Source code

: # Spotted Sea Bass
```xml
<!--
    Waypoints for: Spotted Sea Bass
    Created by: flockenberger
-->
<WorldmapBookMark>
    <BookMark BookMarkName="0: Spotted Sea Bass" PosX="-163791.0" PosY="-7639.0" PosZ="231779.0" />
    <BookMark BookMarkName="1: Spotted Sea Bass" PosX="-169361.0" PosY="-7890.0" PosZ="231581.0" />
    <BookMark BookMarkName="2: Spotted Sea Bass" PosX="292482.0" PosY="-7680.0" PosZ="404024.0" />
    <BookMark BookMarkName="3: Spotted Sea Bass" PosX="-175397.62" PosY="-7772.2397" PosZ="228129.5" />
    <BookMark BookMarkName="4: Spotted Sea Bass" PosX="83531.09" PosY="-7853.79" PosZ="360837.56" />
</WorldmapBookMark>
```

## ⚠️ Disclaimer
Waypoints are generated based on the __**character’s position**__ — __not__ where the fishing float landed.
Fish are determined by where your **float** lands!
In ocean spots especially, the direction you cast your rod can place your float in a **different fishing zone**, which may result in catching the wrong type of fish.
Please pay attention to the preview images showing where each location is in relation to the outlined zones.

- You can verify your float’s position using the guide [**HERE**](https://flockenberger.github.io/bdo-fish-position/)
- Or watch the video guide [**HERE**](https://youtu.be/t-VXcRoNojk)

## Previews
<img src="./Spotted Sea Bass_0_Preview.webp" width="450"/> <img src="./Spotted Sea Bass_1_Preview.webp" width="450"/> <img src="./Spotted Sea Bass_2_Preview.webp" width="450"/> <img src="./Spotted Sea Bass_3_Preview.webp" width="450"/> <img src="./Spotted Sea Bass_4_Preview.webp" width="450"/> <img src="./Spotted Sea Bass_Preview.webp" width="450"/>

○ ○ ○ ○ ○ ○ ○

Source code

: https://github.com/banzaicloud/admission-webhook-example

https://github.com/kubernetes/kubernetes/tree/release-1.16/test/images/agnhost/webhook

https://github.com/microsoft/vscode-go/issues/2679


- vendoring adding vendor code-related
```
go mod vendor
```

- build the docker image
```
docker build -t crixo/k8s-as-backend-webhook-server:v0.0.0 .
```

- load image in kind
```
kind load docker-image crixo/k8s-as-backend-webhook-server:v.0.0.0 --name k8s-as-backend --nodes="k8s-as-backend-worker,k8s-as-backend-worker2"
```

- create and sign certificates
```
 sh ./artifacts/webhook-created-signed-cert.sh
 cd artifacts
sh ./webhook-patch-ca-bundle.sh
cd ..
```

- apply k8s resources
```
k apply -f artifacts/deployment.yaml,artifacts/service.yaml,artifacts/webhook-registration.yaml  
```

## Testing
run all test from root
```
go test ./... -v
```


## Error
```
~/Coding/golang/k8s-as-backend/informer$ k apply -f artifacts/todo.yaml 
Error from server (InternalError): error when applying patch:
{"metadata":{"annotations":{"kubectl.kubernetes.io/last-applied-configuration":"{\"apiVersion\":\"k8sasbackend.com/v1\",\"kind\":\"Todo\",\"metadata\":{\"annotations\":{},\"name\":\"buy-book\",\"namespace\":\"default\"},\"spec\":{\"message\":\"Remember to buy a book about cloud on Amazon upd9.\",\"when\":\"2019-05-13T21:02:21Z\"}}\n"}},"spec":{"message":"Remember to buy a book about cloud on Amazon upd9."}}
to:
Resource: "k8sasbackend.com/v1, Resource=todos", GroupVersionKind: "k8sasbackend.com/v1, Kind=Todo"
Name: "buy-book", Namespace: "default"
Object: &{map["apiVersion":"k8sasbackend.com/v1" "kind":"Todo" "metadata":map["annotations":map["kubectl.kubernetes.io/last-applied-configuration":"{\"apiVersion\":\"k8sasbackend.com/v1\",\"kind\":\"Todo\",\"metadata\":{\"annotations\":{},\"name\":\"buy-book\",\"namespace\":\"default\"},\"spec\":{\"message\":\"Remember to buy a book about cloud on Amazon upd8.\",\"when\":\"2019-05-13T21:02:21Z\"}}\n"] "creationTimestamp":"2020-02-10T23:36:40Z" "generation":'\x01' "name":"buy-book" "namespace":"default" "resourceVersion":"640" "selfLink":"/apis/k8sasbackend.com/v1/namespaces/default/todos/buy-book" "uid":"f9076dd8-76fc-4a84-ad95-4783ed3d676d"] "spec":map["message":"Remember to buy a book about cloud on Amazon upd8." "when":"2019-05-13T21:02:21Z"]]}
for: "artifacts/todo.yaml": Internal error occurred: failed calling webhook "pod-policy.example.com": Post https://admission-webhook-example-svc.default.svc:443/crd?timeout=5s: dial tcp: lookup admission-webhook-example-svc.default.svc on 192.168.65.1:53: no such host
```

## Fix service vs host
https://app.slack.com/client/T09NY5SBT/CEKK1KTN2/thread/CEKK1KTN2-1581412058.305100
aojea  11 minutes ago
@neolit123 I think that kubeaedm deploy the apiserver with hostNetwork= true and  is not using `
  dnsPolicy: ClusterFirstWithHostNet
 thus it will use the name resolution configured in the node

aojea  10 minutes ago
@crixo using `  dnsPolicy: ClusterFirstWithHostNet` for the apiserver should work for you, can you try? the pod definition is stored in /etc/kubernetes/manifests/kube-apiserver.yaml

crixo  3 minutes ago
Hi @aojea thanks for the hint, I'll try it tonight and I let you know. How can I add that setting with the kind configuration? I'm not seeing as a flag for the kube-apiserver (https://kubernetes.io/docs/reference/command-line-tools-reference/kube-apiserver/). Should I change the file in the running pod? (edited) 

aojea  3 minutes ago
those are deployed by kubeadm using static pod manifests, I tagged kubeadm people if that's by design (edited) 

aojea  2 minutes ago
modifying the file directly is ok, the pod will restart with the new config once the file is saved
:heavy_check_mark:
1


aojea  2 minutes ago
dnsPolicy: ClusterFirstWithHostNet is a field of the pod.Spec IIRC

○ ○ ○ ○ ○ ○ ○

Task to complete —
Return every line in the listing that contains the word "guide".

Answer to this exercise —
- You can verify your float’s position using the guide [**HERE**](https://flockenberger.github.io/bdo-fish-position/)
- Or watch the video guide [**HERE**](https://youtu.be/t-VXcRoNojk)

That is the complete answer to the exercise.